### What you will do
Copy every entry below, exactly and in full.

*** Given information ***

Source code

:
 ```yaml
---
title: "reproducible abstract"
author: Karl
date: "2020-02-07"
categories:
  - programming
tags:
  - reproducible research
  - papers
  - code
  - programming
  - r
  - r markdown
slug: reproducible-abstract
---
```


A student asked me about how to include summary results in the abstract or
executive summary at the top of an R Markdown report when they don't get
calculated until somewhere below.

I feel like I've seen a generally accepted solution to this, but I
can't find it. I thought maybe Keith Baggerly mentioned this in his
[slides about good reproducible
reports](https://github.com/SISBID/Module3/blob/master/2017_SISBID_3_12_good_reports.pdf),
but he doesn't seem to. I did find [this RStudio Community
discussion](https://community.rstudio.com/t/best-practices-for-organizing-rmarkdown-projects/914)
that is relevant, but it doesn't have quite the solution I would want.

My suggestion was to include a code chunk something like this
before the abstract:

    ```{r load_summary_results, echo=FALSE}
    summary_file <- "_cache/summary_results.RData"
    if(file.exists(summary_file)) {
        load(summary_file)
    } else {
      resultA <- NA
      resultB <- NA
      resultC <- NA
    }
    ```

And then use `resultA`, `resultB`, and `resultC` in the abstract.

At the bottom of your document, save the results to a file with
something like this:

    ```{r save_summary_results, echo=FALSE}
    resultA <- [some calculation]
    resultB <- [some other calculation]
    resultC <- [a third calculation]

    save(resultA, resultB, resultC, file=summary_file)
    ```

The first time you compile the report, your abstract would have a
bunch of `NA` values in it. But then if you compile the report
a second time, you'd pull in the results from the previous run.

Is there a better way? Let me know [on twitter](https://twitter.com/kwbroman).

*** End of Given information ***

### Exercise response
Source code

:
 ```yaml
---
title: "reproducible abstract"
author: Karl
date: "2020-02-07"
categories:
  - programming
tags:
  - reproducible research
  - papers
  - code
  - programming
  - r
  - r markdown
slug: reproducible-abstract
---
```


A student asked me about how to include summary results in the abstract or
executive summary at the top of an R Markdown report when they don't get
calculated until somewhere below.

I feel like I've seen a generally accepted solution to this, but I
can't find it. I thought maybe Keith Baggerly mentioned this in his
[slides about good reproducible
reports](https://github.com/SISBID/Module3/blob/master/2017_SISBID_3_12_good_reports.pdf),
but he doesn't seem to. I did find [this RStudio Community
discussion](https://community.rstudio.com/t/best-practices-for-organizing-rmarkdown-projects/914)
that is relevant, but it doesn't have quite the solution I would want.

My suggestion was to include a code chunk something like this
before the abstract:

    ```{r load_summary_results, echo=FALSE}
    summary_file <- "_cache/summary_results.RData"
    if(file.exists(summary_file)) {
        load(summary_file)
    } else {
      resultA <- NA
      resultB <- NA
      resultC <- NA
    }
    ```

And then use `resultA`, `resultB`, and `resultC` in the abstract.

At the bottom of your document, save the results to a file with
something like this:

    ```{r save_summary_results, echo=FALSE}
    resultA <- [some calculation]
    resultB <- [some other calculation]
    resultC <- [a third calculation]

    save(resultA, resultB, resultC, file=summary_file)
    ```

The first time you compile the report, your abstract would have a
bunch of `NA` values in it. But then if you compile the report
a second time, you'd pull in the results from the previous run.

Is there a better way? Let me know [on twitter](https://twitter.com/kwbroman).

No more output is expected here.